Two thousand dollars. We shot a feature-length movie on a camera that cost a mere $2,000. And it gets better. The editing system on which we cut the film (in the producer's living room, it should be noted) cost all of $17,000 to buy. Sure, that sounds like quite a price, but keep in mind that, previously, computer-based, non-linear digital editing systems (like the industry-standard Avid systems) cost upwards of - and over - $100,000 to purchase, and you had to keep a tech on-staff at all times to deal with the system's neurotic little tics.
That was more than ten years ago. The cost of computer-based editing systems has dropped dramatically since then, particularly after Apple released the game-changing Final Cut editing software, which at first retailed for around $1,000. Its latest version can be downloaded from the Internet for about $300. And the cameras? My latest purchase, the Nikon D7000 DSLR, sold for $1,100 (minus the lens, it should be said), and yet film Director Darren Aronofsky used this model as a production camera on the Oscar-nominated film "Black Swan."
So, to re-cap: making independent films can be relatively inexpensive these days, unless you want your film shown in theaters, in which case you're looking at a bitter, $20,000 pill you have to swallow.
However, there is a bright side, which can be formulated into the following question: Why, exactly, do you need to show your independent film in theaters? That's certainly not the way most people these days experience visual "content" (to use the parlance of the contemporary entertainment industry).
Consider this statistic: in December, 2010, Internet users watched a record 14.3 billion online videos. That's Billion, with a "b." In just one month. Upload your film, and it has a potential audience that numbers in the hundreds of millions. And how does one get one's video onto the Internet? Find a web-video hosting service like YouTube or Vimeo, and upload it. That simple.
Fine. So making independent films (and distributing them) is easier now than ever before. The problem is: how do you make a living at it? Especially if you're giving the content away for free on YouTube?
Well, I did say not to count on making a living at it. But, you know, there's even hopeful new light shining on this bleak reality. Namely, people have figured out new ways to make money off of internet videos.

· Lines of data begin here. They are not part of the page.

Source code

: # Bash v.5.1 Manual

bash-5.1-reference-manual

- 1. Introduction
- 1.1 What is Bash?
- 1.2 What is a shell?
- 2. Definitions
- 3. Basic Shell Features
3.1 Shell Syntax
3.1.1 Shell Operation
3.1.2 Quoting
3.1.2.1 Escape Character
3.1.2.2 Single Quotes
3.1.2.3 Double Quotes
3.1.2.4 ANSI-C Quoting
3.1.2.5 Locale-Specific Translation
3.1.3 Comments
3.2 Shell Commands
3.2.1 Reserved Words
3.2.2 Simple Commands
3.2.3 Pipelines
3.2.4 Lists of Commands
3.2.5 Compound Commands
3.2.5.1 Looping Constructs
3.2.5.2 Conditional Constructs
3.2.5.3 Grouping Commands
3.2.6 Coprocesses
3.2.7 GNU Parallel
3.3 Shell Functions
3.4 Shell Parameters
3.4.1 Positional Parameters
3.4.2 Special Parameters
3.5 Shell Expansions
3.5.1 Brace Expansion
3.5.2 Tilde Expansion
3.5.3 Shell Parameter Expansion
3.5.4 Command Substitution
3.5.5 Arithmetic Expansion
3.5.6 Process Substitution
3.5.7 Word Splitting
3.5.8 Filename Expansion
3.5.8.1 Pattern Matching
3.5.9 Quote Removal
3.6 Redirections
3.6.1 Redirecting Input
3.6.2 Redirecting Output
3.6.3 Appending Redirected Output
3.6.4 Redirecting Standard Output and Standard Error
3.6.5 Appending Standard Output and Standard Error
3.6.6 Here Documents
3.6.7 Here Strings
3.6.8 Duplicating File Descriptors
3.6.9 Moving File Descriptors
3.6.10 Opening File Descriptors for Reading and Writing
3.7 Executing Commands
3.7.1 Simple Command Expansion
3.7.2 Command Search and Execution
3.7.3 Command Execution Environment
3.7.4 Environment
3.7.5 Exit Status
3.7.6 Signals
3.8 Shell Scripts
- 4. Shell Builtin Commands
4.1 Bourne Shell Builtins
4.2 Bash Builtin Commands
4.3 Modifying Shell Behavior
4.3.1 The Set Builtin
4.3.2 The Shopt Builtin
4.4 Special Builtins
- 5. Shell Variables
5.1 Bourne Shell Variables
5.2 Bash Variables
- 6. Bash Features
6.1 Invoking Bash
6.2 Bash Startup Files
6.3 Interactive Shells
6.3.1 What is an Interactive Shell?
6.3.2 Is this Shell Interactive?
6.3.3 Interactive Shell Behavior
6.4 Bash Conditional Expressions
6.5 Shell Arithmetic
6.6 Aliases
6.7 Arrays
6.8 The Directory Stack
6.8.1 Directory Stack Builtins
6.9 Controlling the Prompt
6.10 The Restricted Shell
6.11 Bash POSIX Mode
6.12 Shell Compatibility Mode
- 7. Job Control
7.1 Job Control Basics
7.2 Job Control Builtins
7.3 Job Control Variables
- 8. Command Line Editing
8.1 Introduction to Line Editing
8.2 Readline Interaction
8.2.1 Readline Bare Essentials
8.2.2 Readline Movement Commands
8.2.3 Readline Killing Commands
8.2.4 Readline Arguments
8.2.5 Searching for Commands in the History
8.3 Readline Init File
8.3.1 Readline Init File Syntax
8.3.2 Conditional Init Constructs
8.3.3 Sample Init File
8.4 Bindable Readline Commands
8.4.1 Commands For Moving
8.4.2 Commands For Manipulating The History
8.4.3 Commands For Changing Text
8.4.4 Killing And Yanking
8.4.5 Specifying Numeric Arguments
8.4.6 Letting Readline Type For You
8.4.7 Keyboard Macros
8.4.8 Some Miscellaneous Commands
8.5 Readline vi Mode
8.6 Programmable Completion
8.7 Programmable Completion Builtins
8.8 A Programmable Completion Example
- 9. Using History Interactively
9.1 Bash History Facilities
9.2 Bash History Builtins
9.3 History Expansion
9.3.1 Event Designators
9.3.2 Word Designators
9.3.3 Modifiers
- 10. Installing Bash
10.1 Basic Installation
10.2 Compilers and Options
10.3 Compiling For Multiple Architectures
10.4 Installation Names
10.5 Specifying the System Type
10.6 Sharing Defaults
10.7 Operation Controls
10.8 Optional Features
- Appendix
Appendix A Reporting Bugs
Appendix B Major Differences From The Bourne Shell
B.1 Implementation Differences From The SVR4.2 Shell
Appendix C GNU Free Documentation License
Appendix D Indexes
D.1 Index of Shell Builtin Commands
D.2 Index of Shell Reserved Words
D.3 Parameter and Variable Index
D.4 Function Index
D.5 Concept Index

The business models are familiar from television: you make money either by selling advertising or allowing the end user to pay a fee and download the product. For the latter, there have been a number of start-up businesses that are amassing a library of content which subscribers will have access to. For example, 2-Way TV has developed an app that will allow makers of short, independent films to offer them for sale on Apple's iPad.
The advertiser-supported model is much more common. YouTube, for example, has recently offered to "monetize" certain videos that garner a large number of hits. In other words, they sell advertising on the video, and split a portion of the revenue with the video's owner.
To be sure, we're talking pennies for most videos. However, there are many instances of entrepreneurial individuals making a killing this way, and more are cropping up each day. To cite an example: Los Angeles-based Internet celebrity Marina Orlova's "Hot For Words" YouTube channel has registered almost 420 million hits since it launched. Through monetization, that has provided Marina with a reputed monthly income of $30,000.
In short, the movie business - the entertainment industry in general, in fact - is going through a major transition. As with all such times, there are enormous opportunities for those with vision and the willingness to work hard to see that vision through.
Now the challenge is to make that person you.